Er betrat das Lokal. Die Stühle waren auf die Tische gestapelt, und mitten im Laden stand einsam und verlassen ein Staubsauger. Niemand war zu sehen.
»Hallo?«, rief Markby.
»Jemand zu Hause?«
Aus dem hinteren Teil des Ladens kam ein polterndes Geräusch, und eine weibliche Stimme schimpfte los. Daphne Reeves tauchte in einer Tür hinter dem Tresen auf und wischte sich die Hände an einem Geschirrtuch ab. Als sie Markby sah, schien sie zu erschrecken.
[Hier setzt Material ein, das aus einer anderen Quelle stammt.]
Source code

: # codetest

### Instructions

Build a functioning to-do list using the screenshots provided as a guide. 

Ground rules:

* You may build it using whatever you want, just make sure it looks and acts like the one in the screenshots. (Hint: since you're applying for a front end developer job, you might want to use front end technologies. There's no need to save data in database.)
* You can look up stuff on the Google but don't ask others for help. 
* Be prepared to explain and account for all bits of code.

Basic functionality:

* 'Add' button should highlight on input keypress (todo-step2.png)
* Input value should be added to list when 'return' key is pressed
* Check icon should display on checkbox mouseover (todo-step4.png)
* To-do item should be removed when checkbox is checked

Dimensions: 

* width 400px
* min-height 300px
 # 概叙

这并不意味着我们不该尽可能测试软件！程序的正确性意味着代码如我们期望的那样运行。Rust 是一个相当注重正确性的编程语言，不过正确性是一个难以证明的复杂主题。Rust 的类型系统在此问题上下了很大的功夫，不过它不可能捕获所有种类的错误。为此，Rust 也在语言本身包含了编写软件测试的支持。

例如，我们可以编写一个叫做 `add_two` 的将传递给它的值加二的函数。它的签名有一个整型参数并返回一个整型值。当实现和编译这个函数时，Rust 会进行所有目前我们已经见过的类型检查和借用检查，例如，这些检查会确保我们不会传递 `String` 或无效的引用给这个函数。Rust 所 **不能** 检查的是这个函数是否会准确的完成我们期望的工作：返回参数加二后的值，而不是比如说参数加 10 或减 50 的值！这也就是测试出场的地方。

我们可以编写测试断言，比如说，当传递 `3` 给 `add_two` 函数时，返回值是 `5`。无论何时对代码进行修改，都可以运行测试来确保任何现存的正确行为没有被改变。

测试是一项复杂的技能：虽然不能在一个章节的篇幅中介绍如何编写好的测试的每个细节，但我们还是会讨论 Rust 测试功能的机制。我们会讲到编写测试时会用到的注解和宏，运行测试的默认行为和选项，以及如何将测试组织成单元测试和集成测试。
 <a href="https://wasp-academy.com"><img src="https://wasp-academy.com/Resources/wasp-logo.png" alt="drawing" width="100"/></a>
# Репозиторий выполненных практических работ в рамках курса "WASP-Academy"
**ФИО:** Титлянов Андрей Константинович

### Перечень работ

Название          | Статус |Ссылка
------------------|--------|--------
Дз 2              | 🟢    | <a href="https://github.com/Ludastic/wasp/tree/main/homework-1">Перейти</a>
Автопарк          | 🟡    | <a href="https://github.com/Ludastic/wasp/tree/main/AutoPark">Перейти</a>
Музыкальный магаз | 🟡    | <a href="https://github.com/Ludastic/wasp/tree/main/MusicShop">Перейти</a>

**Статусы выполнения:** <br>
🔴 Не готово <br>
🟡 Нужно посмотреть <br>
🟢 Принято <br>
»Oh, Mr. Markby! Sie sind sehr früh. Terry ist mit dem Kombi unterwegs, um Sachen zu besorgen. Er ist in ungefähr zwanzig Minuten wieder zurück.«
»Schon in Ordnung«, erwiderte Markby freundlich.
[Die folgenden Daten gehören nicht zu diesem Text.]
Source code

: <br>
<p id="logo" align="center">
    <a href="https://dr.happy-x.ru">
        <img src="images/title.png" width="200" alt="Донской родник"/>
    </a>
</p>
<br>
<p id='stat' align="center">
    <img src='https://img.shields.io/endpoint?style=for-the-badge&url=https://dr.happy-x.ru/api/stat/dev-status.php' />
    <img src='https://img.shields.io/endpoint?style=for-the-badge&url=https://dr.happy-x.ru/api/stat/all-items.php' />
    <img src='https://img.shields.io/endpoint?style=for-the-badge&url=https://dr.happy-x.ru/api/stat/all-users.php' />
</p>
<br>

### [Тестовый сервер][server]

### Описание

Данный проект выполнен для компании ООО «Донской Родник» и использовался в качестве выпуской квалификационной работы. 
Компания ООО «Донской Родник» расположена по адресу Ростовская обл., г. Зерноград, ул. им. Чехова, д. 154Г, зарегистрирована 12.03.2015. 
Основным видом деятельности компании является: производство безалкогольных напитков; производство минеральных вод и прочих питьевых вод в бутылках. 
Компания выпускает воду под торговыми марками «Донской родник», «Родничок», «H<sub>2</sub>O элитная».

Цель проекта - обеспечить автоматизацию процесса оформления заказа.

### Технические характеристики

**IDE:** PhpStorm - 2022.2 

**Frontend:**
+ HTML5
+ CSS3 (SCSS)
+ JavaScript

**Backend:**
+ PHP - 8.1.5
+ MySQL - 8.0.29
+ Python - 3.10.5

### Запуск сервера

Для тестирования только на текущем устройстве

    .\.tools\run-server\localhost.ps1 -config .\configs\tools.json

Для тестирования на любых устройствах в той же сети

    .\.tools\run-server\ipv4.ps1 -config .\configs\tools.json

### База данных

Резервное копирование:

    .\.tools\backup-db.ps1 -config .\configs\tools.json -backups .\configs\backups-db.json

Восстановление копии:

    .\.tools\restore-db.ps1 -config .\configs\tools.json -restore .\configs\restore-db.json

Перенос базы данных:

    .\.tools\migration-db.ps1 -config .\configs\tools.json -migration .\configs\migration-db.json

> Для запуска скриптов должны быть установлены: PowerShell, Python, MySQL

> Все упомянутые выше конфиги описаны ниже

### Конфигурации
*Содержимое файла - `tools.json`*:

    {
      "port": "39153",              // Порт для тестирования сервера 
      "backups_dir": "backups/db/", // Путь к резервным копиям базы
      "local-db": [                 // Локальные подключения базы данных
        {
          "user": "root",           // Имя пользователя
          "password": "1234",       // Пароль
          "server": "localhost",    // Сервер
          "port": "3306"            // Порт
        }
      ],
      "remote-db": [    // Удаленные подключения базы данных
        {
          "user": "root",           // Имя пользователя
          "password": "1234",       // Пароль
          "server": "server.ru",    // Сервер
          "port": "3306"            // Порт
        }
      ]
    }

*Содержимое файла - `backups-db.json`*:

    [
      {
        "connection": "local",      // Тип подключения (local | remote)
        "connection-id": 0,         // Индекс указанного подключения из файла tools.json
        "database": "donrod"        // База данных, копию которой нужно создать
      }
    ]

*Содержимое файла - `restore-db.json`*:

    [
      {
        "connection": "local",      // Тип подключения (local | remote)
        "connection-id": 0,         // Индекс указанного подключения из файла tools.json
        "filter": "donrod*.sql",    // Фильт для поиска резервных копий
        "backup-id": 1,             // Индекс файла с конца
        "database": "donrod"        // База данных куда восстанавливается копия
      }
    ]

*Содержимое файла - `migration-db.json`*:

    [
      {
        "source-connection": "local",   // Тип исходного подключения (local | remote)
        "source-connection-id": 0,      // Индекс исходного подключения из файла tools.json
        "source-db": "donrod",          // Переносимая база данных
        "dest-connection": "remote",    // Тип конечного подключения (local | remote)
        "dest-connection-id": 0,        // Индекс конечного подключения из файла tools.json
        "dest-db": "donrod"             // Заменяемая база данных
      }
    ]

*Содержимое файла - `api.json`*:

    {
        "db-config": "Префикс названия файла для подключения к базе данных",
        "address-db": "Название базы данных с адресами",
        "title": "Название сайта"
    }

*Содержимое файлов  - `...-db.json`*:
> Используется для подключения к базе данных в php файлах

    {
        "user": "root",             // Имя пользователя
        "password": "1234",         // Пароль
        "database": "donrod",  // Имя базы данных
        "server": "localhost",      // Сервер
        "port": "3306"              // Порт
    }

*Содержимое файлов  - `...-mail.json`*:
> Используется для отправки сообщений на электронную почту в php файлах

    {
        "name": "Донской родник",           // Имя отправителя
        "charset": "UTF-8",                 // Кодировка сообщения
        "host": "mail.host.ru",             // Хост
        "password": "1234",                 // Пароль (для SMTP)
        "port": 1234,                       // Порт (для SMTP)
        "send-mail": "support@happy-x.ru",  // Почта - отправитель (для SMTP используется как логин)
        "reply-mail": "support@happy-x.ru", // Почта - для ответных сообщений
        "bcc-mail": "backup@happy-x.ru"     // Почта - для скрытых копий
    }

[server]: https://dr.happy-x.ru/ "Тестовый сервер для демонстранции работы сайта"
»Ich werde warten, wenn Sie nichts dagegen haben.« Er setzte sich auf einen Barhocker, stützte die Ellbogen auf die feuchte Theke und lächelte sie an.
Glück spielte bei der Aufklärung von Verbrechen oft eine entscheidende Rolle. Wie beispielsweise Daphne allein anzutreffen. Von den beiden Reeves’ war sie ohne Frage die weniger starrköpfige – oder zumindest diejenige, die sich Gewissensfragen gegenüber leichter erweichen ließ.
Sie musterte ihn nervös.
»Möchten Sie vielleicht etwas trinken, Mr. Markby?« Sein Blick schweifte hinter dem Tresen zu der Stelle, wo die große Kaffeemaschine leise vor sich hin blubberte. Der Einbau dieses Monsters musste einige alte Stammgäste schockiert haben. Er stellte sich vor, wie sie dagegen gewettert hatten.
»Kaffee in einem Pub? So ein moderner Unsinn!«
»Ich hätte gerne eine Tasse davon«, sagte Markby.
»Danke sehr.« Sie war überrascht, doch sie bewegte sich bereitwillig zur Maschine, froh, dass sie etwas tun konnte.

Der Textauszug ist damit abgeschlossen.